Trans FX’s new album gives me the same feeling I get when I see silver and pink in the sky, or a cup of purple glitter ready for something, or that excited but timid feeling you get by yourself at your favorite band’s show mid-set.
It is a cosmic collision, co-released by two Olympia, Washington, labels, Perennial and K Records. The best tracks on the album are those that stay closest to the harmony of light static noise from a TV, a synth that sounds like it was dipped in honey, and galactic sonic power. The title track is an epic incision into the silent air, and sounds like the sleepy daughter of Dan Deacon and Brian Eno. Ben Leonard’s cello on the track sounds like the gentle footsteps of a violet ghost. The lyrics to the song are the perfect spider web of words: “One day a sun will rise and take the grey out of the sky, just make sure you let him in.” Even though I am listening to some sweet Olympia, Washington, white dudes, the “him” in “let him in” might be an immortal lover, an idea, a poem in a dusty book, or a cool breeze on your face at the beach. The album’s warm, grainy quality makes any of those things possible.
It is the soundtrack for fall mornings or evenings, and it makes me want to be like Jodie Foster in Contact, listening to signals from space all day in a NASA hut on the beach somewhere. “If I Am Losing You” is the soundtrack for walking on a tightrope between heartbreak and freedom from someone you love but are also tied to. The key to this song: perfect digital delay on a synth sound. It is truly calling to the ghosts of Lou Reed’s “Street Hassle” and Dionne Warwick’s “Walk on By,” except Trans FX is fixated on them being on Mars. It is incredible how everything braids together sound-wise. The vocals are always nestled in those impeccably delayed synth sounds and soft guitar strings; it’s like the best post-punk sound with a velvety cosmic Instagram filter over it. Shoegaze isn’t a good enough description for it.

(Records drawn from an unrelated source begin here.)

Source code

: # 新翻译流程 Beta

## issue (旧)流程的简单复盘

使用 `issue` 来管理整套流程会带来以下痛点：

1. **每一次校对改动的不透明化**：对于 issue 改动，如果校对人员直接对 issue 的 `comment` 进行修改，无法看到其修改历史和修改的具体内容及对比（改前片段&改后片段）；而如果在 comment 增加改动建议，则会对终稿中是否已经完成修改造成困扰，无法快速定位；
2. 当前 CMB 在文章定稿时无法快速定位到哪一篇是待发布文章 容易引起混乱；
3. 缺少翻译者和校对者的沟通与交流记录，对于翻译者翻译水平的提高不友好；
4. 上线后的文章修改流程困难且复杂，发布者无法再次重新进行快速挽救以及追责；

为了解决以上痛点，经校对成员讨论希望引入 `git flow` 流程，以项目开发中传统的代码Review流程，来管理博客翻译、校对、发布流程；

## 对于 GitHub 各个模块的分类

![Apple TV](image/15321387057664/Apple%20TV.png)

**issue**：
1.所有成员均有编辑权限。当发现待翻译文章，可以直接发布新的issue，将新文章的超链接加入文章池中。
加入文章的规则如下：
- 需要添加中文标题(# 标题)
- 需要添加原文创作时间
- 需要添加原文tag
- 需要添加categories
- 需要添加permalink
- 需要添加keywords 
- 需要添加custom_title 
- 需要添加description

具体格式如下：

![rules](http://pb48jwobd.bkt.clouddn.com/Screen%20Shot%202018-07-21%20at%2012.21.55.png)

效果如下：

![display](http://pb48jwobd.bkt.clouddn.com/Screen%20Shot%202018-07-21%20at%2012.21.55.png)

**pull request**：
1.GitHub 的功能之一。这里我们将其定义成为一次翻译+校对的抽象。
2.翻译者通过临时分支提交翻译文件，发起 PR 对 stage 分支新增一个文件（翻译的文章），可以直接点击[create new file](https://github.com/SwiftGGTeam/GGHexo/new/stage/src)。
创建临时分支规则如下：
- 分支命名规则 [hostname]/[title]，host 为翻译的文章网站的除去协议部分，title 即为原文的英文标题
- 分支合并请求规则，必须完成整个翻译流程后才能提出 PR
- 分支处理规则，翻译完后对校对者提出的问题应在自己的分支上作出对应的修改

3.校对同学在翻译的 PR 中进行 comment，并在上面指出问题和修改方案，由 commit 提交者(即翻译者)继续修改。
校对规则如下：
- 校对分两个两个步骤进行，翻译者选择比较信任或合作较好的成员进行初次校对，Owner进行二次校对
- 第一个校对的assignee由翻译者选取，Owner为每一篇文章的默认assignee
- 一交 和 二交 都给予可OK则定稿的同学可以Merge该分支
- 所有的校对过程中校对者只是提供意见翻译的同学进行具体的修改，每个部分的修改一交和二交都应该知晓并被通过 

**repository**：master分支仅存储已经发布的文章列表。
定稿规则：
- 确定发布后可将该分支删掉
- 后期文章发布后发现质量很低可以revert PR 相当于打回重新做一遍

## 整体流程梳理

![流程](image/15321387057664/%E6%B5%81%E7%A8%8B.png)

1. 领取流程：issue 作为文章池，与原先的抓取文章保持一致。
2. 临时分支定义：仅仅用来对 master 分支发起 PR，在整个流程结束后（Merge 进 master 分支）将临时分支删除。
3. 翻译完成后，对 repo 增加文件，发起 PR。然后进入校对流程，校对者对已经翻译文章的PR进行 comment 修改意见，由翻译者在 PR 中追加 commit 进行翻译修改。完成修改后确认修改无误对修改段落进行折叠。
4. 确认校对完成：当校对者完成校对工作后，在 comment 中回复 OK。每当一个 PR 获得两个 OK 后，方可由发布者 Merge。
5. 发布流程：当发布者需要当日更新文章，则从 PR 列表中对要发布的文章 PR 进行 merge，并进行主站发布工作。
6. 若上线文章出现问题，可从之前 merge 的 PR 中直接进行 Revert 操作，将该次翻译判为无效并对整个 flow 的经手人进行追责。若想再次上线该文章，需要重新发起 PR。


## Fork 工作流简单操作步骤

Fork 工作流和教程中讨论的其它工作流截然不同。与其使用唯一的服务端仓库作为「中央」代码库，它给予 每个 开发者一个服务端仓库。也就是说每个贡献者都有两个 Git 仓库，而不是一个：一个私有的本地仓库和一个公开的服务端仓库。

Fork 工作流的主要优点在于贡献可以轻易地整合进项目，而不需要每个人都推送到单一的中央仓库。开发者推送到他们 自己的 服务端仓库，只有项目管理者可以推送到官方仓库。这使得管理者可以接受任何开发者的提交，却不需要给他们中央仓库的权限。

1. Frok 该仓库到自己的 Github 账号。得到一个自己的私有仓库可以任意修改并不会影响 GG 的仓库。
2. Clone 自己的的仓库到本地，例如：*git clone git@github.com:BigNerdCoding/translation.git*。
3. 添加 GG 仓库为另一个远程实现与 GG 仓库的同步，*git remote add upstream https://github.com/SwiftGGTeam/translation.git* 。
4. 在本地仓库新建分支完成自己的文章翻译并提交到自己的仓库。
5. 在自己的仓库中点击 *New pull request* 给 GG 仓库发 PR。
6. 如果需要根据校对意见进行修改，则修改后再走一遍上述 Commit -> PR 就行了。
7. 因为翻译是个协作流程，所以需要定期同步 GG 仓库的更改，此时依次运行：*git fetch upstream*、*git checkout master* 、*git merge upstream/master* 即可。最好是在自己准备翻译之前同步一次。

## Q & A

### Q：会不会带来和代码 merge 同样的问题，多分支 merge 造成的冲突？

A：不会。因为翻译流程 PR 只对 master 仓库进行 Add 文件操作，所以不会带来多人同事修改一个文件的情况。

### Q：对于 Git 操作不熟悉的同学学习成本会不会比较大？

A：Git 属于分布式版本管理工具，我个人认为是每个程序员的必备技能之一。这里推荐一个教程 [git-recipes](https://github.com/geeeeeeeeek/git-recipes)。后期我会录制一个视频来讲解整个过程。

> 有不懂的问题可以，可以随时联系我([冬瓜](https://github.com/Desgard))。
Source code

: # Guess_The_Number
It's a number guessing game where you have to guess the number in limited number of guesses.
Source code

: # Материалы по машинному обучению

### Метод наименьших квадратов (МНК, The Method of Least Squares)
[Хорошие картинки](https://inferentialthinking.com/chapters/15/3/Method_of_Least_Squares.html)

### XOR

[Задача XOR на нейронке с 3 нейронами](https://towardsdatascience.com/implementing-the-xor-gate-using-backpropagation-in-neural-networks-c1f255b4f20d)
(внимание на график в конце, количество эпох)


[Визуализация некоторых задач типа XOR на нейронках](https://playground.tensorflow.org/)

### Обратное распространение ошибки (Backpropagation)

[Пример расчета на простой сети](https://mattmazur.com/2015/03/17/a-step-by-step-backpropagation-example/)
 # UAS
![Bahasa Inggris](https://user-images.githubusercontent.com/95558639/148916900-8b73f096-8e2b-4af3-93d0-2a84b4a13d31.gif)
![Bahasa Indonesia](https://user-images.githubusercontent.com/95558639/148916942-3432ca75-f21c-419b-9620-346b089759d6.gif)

The only song I did not really like is “When You See the Light” — it just felt like an unwanted departure, with lyrics that are much more literal and with much more of an electronic dance sound, without the soft, slumbery quality of tracks like “Into the Blu.” And it could be the Catholic upbringing in me that did not like the repeated sample of someone saying “sexual attraction.” I want to hear this song live, and see if it has a different effect.
One of the great things about this is how many people are on the recordings. The back of the insert is a long list of names of people who have had some hand in this record, and the collective energy is really noticeable. It makes it seem like it would be hard to reproduce over and over live. As a punk musician this is interesting to me because we often try to match our live energy in our recordings.
This album might not be trying to impart a clear message. But clarity is not what I am looking for in a cloud of galactic dust — I’m looking for some type of gravity. And Trans FX has a very special gravity. This record is filled with seeds for ideas. At first it made me want to learn a Korg board really bad and make space-themed art. But after the fourth listen, it made me want to think about every time the heart got heavy and I wanted to close my eyes and envision other realities in the multiverse.